He holds the harder closed so many seconds at a time, then opens it just long enough for one carpet to squeeze past. Nobody's ever figured out how to propitiate a Watcher, either. Oh, if you're quick - and stupid - you may be able to squeeze in on somebody else's tail, but if you try it, he'll note down the weave of your carpet, and in a few days, just like magic, a traffic ticket shows up in your mailbox. Not many people are stupid twice.

The freeways need rules like that; otherwise they'd be impossibly jammed. As things were, I got stuck no matter how early I'd left. There was a bad accident a little north of the interdicted zone around the airport, and somebody's carpet had flipped. The damned fool - well, of course I don't actually know the state of his soul, but no denying his foolishness - hadn't been wearing his safety belt, either.

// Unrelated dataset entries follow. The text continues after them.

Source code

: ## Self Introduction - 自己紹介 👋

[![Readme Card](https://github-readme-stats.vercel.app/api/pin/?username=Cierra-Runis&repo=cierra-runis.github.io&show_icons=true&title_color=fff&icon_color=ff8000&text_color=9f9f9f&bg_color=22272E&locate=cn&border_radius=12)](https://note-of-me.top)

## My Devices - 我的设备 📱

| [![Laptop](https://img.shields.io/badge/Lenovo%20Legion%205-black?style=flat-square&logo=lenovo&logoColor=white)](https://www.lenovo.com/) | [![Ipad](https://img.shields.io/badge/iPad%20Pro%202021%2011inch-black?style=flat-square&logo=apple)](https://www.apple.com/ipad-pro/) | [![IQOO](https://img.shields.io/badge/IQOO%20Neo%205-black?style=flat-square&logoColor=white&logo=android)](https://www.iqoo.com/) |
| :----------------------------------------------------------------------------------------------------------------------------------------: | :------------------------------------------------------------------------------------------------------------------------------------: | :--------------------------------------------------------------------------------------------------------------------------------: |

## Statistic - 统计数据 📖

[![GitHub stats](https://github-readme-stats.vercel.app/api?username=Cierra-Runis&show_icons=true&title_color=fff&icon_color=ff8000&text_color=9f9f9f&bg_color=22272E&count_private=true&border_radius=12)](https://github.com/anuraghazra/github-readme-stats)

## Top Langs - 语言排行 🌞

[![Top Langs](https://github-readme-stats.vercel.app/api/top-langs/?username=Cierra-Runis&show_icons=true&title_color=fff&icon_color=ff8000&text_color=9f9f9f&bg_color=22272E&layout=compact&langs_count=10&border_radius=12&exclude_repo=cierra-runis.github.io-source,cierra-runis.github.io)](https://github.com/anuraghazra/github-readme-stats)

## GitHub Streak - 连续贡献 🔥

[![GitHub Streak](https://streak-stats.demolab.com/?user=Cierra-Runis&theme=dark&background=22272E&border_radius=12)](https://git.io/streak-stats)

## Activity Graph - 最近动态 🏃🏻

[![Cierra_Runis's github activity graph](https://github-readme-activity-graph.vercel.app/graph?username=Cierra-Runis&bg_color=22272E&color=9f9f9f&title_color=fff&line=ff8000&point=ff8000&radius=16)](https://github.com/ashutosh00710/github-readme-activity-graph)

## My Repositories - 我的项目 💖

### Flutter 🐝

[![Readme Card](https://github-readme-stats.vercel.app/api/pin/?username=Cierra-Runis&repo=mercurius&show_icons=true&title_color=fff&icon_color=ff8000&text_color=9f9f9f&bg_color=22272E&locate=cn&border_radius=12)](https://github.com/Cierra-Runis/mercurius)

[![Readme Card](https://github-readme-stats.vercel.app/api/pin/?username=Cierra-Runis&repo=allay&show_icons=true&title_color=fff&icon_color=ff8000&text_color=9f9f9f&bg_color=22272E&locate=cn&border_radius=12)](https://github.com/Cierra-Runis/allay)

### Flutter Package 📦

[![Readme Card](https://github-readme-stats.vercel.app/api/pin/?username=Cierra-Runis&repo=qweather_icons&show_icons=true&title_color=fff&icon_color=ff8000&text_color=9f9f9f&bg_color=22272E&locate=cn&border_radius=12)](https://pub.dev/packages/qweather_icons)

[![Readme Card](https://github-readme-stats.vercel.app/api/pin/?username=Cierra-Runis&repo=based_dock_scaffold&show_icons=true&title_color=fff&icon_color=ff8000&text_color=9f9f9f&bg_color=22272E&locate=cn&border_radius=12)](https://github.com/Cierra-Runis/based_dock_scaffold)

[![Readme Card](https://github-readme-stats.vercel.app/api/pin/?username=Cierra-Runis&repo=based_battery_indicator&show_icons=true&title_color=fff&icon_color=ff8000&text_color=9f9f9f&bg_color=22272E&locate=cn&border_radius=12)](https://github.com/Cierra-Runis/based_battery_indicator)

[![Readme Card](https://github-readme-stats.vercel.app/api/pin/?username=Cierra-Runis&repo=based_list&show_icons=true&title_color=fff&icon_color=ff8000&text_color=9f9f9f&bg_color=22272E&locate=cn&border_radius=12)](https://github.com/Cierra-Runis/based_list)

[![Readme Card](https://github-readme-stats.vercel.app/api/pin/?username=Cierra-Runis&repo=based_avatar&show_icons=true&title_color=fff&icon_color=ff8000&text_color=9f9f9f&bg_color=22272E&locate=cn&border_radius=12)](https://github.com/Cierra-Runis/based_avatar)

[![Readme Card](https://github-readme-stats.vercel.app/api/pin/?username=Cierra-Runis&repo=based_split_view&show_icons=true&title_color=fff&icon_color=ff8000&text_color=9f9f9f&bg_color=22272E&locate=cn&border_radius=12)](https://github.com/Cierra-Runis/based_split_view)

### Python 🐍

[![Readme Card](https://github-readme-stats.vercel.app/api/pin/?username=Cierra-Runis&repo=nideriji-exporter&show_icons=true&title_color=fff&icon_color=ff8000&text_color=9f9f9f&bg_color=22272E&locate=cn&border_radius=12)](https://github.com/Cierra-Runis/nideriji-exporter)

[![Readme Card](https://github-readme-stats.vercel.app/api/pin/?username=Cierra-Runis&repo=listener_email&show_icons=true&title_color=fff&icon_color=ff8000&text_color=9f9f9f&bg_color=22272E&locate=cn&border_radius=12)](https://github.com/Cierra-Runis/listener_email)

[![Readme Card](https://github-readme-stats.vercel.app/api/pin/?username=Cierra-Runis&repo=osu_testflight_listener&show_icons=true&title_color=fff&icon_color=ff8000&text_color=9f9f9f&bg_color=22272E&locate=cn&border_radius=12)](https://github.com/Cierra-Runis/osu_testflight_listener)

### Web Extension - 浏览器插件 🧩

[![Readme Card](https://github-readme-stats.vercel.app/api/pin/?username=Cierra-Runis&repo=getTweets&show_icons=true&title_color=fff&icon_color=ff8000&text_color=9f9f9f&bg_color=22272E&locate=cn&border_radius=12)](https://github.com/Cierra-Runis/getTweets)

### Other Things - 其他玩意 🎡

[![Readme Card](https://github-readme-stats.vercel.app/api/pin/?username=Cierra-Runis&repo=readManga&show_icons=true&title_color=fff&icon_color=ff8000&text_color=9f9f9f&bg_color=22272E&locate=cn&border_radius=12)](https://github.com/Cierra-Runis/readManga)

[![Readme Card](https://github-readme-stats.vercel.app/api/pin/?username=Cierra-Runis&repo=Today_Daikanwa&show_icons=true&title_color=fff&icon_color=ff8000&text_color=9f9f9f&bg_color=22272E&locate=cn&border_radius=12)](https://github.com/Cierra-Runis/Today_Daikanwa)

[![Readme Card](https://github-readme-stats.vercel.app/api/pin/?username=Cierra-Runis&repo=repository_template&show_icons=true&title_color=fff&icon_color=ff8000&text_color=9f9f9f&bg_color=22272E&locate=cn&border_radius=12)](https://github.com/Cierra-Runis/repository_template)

One set of paramedics was down on the ground with the fellow who'd been thrown out. They had a priest with them, too, so that didn't look good. The other Red Cross carpet was parked right in the middle of the flight of way, tending to victims who hadn't been thrown clear - and making everyone detour around it. People gawked as they slid by, so they went even slower. They always do that, and I hate it.

After that, I made pretty good time until I had to slow down again at the junction with St. Monica's Freeway. Merging traffic in three dimensions is a scary business when you think about it. Commuters who do it every day don't think about it any more.

The rush thinned out once I got north of Westwood, and - I pretty much sailed into St. Ferdinand's Valley. I slid off the freeway and cruised around for a while, getting closer to the Devonshire dump by easy stages and looking for signs that might tell me whether Charlie Kelly had a right to be worried about it.

At first I didn't see any, which gladdened my heart. A couple of generations ago, the Valley was mostly farms and citrus groves. Then the trees went down and the houses went up.